- Dataset excerpts -
= = = = =

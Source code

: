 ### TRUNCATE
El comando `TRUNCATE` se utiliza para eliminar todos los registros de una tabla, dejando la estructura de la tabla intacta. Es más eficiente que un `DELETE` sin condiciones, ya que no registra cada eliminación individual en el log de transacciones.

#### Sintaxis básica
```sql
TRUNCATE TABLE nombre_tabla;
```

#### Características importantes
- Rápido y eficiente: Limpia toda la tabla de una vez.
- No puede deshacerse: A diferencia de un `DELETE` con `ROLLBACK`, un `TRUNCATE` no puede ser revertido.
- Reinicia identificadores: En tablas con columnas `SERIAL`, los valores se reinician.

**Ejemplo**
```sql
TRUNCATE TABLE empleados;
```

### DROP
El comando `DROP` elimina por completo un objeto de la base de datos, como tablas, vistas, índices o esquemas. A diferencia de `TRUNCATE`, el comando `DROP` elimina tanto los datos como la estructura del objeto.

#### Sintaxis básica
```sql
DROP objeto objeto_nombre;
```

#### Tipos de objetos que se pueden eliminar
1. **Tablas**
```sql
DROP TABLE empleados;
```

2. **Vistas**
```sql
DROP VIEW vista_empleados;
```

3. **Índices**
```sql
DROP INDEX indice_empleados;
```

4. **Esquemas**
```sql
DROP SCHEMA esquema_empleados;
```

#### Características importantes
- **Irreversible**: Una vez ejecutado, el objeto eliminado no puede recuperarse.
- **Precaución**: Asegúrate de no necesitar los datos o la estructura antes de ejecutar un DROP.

= = = = =

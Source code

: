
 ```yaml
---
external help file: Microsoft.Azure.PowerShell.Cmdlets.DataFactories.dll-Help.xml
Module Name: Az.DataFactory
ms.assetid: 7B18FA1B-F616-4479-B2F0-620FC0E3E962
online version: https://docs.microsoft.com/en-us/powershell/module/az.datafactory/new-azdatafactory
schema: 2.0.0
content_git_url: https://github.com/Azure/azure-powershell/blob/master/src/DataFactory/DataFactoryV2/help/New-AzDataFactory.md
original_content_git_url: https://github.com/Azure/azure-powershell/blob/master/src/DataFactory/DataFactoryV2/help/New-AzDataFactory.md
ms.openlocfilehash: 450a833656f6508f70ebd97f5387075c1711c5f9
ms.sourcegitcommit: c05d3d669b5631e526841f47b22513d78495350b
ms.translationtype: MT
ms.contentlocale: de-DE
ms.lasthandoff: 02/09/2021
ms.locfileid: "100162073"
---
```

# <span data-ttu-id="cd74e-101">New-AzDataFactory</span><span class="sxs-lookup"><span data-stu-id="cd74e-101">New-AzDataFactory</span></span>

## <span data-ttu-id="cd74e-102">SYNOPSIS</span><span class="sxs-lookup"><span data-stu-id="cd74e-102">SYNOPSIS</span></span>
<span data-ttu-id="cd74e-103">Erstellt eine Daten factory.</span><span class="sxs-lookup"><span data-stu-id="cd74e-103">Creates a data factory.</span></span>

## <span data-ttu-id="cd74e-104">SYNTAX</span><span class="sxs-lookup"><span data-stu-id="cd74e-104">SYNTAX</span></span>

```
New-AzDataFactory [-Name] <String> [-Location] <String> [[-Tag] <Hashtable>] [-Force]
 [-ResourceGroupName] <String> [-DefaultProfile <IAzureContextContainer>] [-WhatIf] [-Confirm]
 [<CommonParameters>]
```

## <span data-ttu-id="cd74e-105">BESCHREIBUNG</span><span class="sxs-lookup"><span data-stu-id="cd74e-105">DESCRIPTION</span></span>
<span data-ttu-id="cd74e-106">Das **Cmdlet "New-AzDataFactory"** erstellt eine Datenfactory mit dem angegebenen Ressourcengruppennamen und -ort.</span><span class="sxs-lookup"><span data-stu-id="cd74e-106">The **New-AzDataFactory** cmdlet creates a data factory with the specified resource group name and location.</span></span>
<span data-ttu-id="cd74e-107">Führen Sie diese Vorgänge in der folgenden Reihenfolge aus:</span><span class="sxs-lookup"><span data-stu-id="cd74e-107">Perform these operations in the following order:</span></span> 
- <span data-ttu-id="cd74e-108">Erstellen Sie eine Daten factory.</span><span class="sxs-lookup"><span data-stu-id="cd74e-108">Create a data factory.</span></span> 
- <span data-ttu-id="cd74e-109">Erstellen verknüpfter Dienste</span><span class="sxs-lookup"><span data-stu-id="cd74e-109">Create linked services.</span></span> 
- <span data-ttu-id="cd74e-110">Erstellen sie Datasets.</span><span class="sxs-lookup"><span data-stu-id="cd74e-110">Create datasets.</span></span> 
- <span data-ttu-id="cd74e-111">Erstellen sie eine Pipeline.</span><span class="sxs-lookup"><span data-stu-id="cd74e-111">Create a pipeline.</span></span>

= = = = =

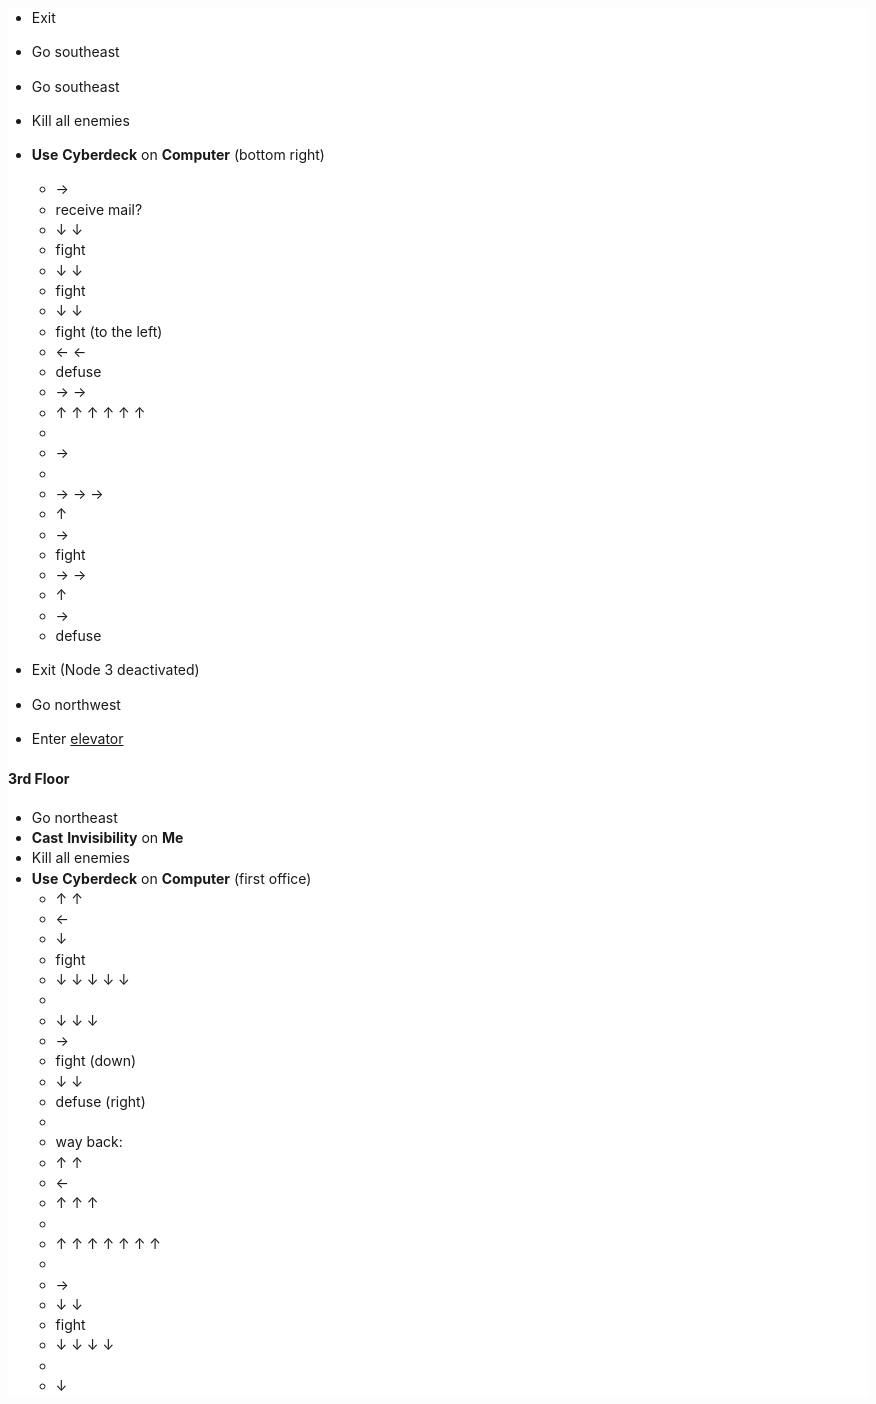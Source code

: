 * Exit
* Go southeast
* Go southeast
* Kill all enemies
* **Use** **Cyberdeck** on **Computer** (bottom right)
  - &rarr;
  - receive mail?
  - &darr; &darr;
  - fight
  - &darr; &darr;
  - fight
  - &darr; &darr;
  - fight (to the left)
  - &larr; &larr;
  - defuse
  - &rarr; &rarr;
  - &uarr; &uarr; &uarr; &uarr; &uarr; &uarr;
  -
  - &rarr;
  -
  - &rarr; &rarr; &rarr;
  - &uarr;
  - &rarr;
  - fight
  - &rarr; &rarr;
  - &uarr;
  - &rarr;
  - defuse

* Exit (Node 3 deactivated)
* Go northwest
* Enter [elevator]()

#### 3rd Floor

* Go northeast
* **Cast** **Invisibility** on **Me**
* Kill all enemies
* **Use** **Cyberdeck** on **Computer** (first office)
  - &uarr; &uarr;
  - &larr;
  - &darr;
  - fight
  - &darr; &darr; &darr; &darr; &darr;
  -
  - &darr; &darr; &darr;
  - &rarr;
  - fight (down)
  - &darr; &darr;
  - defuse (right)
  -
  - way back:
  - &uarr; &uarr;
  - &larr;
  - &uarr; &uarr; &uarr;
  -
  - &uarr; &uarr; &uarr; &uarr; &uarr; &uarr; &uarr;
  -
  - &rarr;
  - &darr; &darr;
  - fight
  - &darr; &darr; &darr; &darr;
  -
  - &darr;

= = = = =

- Task objective -
Which lines above run from the one containing "- Reinicia identificadores: En" down to the one containing "- **Precaución**: Asegúrate"? Repeat exactly those, both ends included, and nothing else.

- Your solution -
- Reinicia identificadores: En tablas con columnas `SERIAL`, los valores se reinician.

**Ejemplo**
```sql
TRUNCATE TABLE empleados;
```

### DROP
El comando `DROP` elimina por completo un objeto de la base de datos, como tablas, vistas, índices o esquemas. A diferencia de `TRUNCATE`, el comando `DROP` elimina tanto los datos como la estructura del objeto.

#### Sintaxis básica
```sql
DROP objeto objeto_nombre;
```

#### Tipos de objetos que se pueden eliminar
1. **Tablas**
```sql
DROP TABLE empleados;
```

2. **Vistas**
```sql
DROP VIEW vista_empleados;
```

3. **Índices**
```sql
DROP INDEX indice_empleados;
```

4. **Esquemas**
```sql
DROP SCHEMA esquema_empleados;
```

#### Características importantes
- **Irreversible**: Una vez ejecutado, el objeto eliminado no puede recuperarse.
- **Precaución**: Asegúrate de no necesitar los datos o la estructura antes de ejecutar un DROP.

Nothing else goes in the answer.